Continuum Dropout for Neural Differential Equations
Jonghun Lee, YongKyung Oh, Sungil Kim, Dong-Young Lim
TL;DR
Continuum Dropout redefines dropout for Neural Differential Equations as a continuous-time on-off gate governed by an alternating renewal process. It yields a universal regularization framework for NDEs and enables principled uncertainty quantification through test-time Monte Carlo sampling. By introducing dropout rate $p$ and renewal count $m$, it defines rates $(\lambda_1,\lambda_2)$ that control active/inactive durations and provides closed-form approximations for large horizons. Empirically, Continuum Dropout improves generalization and calibration across time-series and image benchmarks and demonstrates broad applicability across Neural ODEs, CDEs, and SDEs, with manageable computational overhead during inference.
Abstract
Neural Differential Equations (NDEs) excel at modeling continuous-time dynamics, effectively handling challenges such as irregular observations, missing values, and noise. Despite their advantages, NDEs face a fundamental challenge in adopting dropout, a cornerstone of deep learning regularization, making them susceptible to overfitting.

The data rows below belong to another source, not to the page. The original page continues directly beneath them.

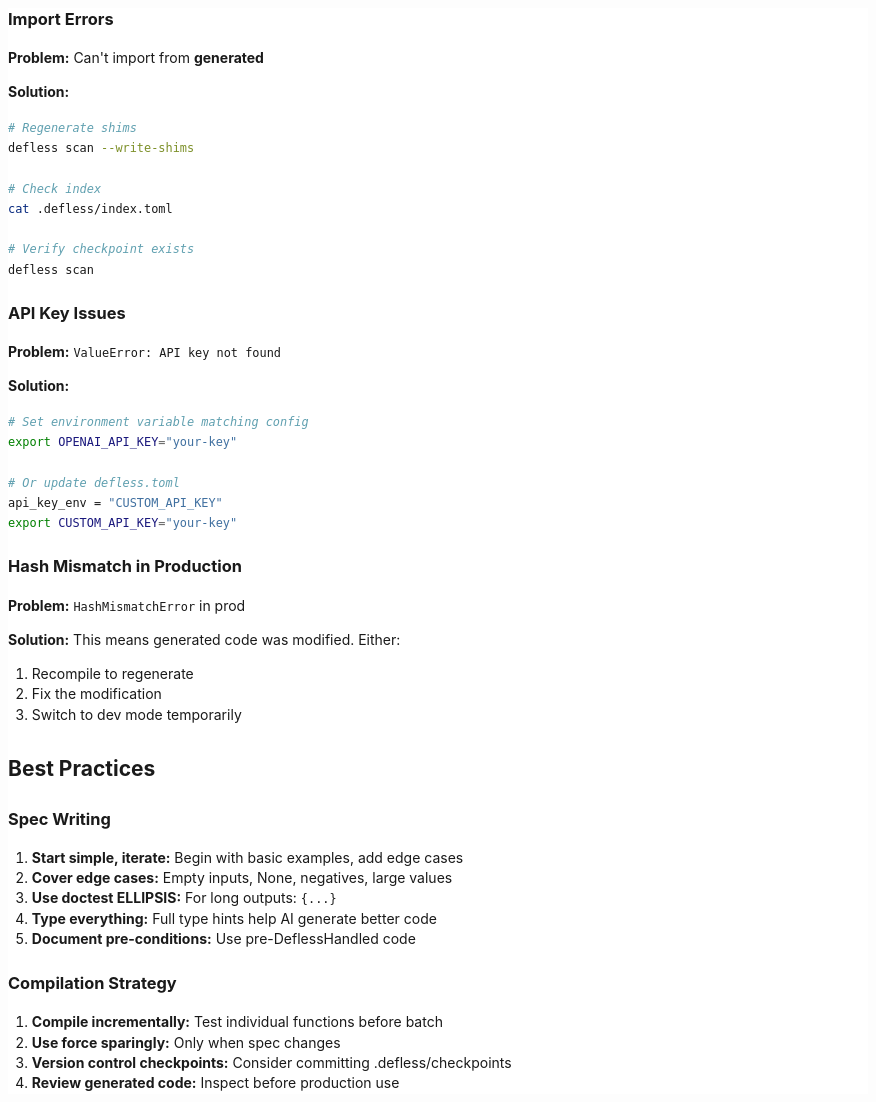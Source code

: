 ### Import Errors

**Problem:** Can't import from __generated__

**Solution:**
```bash
# Regenerate shims
defless scan --write-shims

# Check index
cat .defless/index.toml

# Verify checkpoint exists
defless scan
```

### API Key Issues

**Problem:** `ValueError: API key not found`

**Solution:**
```bash
# Set environment variable matching config
export OPENAI_API_KEY="your-key"

# Or update defless.toml
api_key_env = "CUSTOM_API_KEY"
export CUSTOM_API_KEY="your-key"
```

### Hash Mismatch in Production

**Problem:** `HashMismatchError` in prod

**Solution:**
This means generated code was modified. Either:
1. Recompile to regenerate
2. Fix the modification
3. Switch to dev mode temporarily

## Best Practices

### Spec Writing

1. **Start simple, iterate:** Begin with basic examples, add edge cases
2. **Cover edge cases:** Empty inputs, None, negatives, large values
3. **Use doctest ELLIPSIS:** For long outputs: `{...}`
4. **Type everything:** Full type hints help AI generate better code
5. **Document pre-conditions:** Use pre-DeflessHandled code

### Compilation Strategy

1. **Compile incrementally:** Test individual functions before batch
2. **Use force sparingly:** Only when spec changes
3. **Version control checkpoints:** Consider committing .defless/checkpoints
4. **Review generated code:** Inspect before production use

To address this research gap, we introduce Continuum Dropout, a universally applicable regularization technique for NDEs built upon the theory of alternating renewal processes. Continuum Dropout formulates the on-off mechanism of dropout as a stochastic process that alternates between active (evolution) and inactive (paused) states in continuous time. This provides a principled approach to prevent overfitting and enhance the generalization capabilities of NDEs. Moreover, Continuum Dropout offers a structured framework to quantify predictive uncertainty via Monte Carlo sampling at test time. Through extensive experiments, we demonstrate that Continuum Dropout outperforms existing regularization methods for NDEs, achieving superior performance on various time series and image classification tasks. It also yields better-calibrated and more trustworthy probability estimates, highlighting its effectiveness for uncertainty-aware modeling.